* **Problem description**:
Within the records below, find the line containing "Whitenack:** Oh, sweet.". Reproduce it and each line after it exactly, and nothing else.

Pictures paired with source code
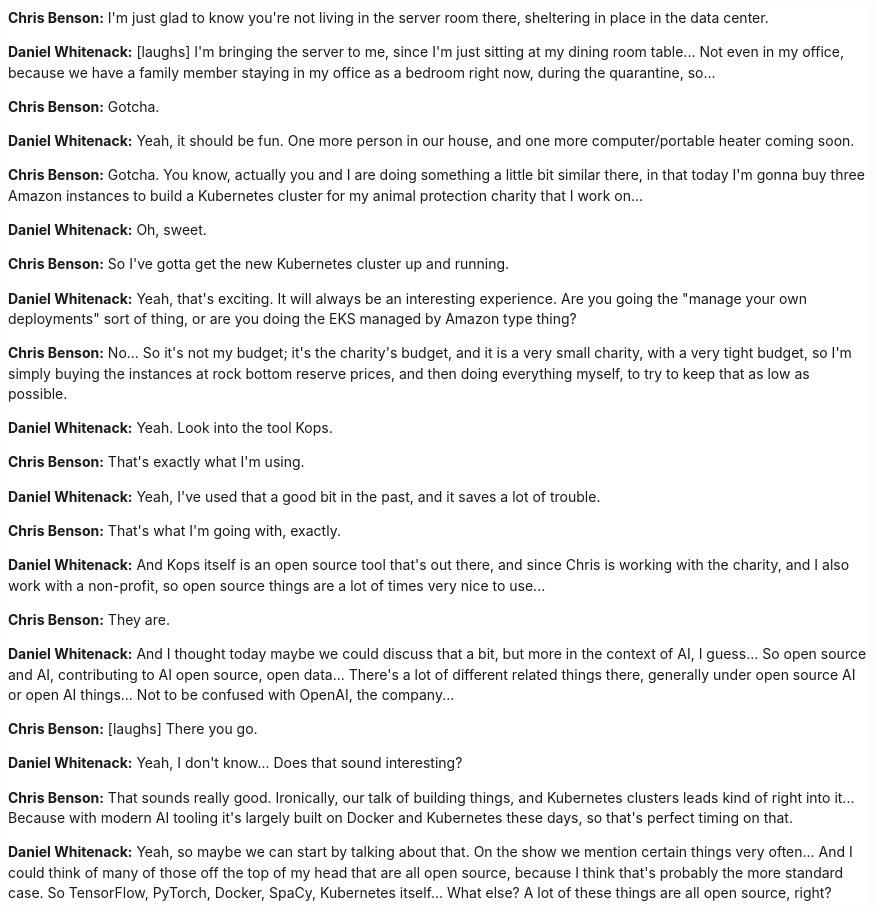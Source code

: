 **Chris Benson:** I'm just glad to know you're not living in the server room there, sheltering in place in the data center.

**Daniel Whitenack:** \[laughs\] I'm bringing the server to me, since I'm just sitting at my dining room table... Not even in my office, because we have a family member staying in my office as a bedroom right now, during the quarantine, so...

**Chris Benson:** Gotcha.

**Daniel Whitenack:** Yeah, it should be fun. One more person in our house, and one more computer/portable heater coming soon.

**Chris Benson:** Gotcha. You know, actually you and I are doing something a little bit similar there, in that today I'm gonna buy three Amazon instances to build a Kubernetes cluster for my animal protection charity that I work on...

**Daniel Whitenack:** Oh, sweet.

**Chris Benson:** So I've gotta get the new Kubernetes cluster up and running.

**Daniel Whitenack:** Yeah, that's exciting. It will always be an interesting experience. Are you going the "manage your own deployments" sort of thing, or are you doing the EKS managed by Amazon type thing?

**Chris Benson:** No... So it's not my budget; it's the charity's budget, and it is a very small charity, with a very tight budget, so I'm simply buying the instances at rock bottom reserve prices, and then doing everything myself, to try to keep that as low as possible.

**Daniel Whitenack:** Yeah. Look into the tool Kops.

**Chris Benson:** That's exactly what I'm using.

**Daniel Whitenack:** Yeah, I've used that a good bit in the past, and it saves a lot of trouble.

**Chris Benson:** That's what I'm going with, exactly.

**Daniel Whitenack:** And Kops itself is an open source tool that's out there, and since Chris is working with the charity, and I also work with a non-profit, so open source things are a lot of times very nice to use...

**Chris Benson:** They are.

**Daniel Whitenack:** And I thought today maybe we could discuss that a bit, but more in the context of AI, I guess... So open source and AI, contributing to AI open source, open data... There's a lot of different related things there, generally under open source AI or open AI things... Not to be confused with OpenAI, the company...

**Chris Benson:** \[laughs\] There you go.

**Daniel Whitenack:** Yeah, I don't know... Does that sound interesting?

**Chris Benson:** That sounds really good. Ironically, our talk of building things, and Kubernetes clusters leads kind of right into it... Because with modern AI tooling it's largely built on Docker and Kubernetes these days, so that's perfect timing on that.

**Daniel Whitenack:** Yeah, so maybe we can start by talking about that. On the show we mention certain things very often... And I could think of many of those off the top of my head that are all open source, because I think that's probably the more standard case. So TensorFlow, PyTorch, Docker, SpaCy, Kubernetes itself... What else? A lot of these things are all open source, right?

* **Exercise solution**:
**Daniel Whitenack:** Oh, sweet.

**Chris Benson:** So I've gotta get the new Kubernetes cluster up and running.

**Daniel Whitenack:** Yeah, that's exciting. It will always be an interesting experience. Are you going the "manage your own deployments" sort of thing, or are you doing the EKS managed by Amazon type thing?

**Chris Benson:** No... So it's not my budget; it's the charity's budget, and it is a very small charity, with a very tight budget, so I'm simply buying the instances at rock bottom reserve prices, and then doing everything myself, to try to keep that as low as possible.

**Daniel Whitenack:** Yeah. Look into the tool Kops.

**Chris Benson:** That's exactly what I'm using.

**Daniel Whitenack:** Yeah, I've used that a good bit in the past, and it saves a lot of trouble.

**Chris Benson:** That's what I'm going with, exactly.

**Daniel Whitenack:** And Kops itself is an open source tool that's out there, and since Chris is working with the charity, and I also work with a non-profit, so open source things are a lot of times very nice to use...

**Chris Benson:** They are.

**Daniel Whitenack:** And I thought today maybe we could discuss that a bit, but more in the context of AI, I guess... So open source and AI, contributing to AI open source, open data... There's a lot of different related things there, generally under open source AI or open AI things... Not to be confused with OpenAI, the company...

**Chris Benson:** \[laughs\] There you go.

**Daniel Whitenack:** Yeah, I don't know... Does that sound interesting?

**Chris Benson:** That sounds really good. Ironically, our talk of building things, and Kubernetes clusters leads kind of right into it... Because with modern AI tooling it's largely built on Docker and Kubernetes these days, so that's perfect timing on that.

**Daniel Whitenack:** Yeah, so maybe we can start by talking about that. On the show we mention certain things very often... And I could think of many of those off the top of my head that are all open source, because I think that's probably the more standard case. So TensorFlow, PyTorch, Docker, SpaCy, Kubernetes itself... What else? A lot of these things are all open source, right?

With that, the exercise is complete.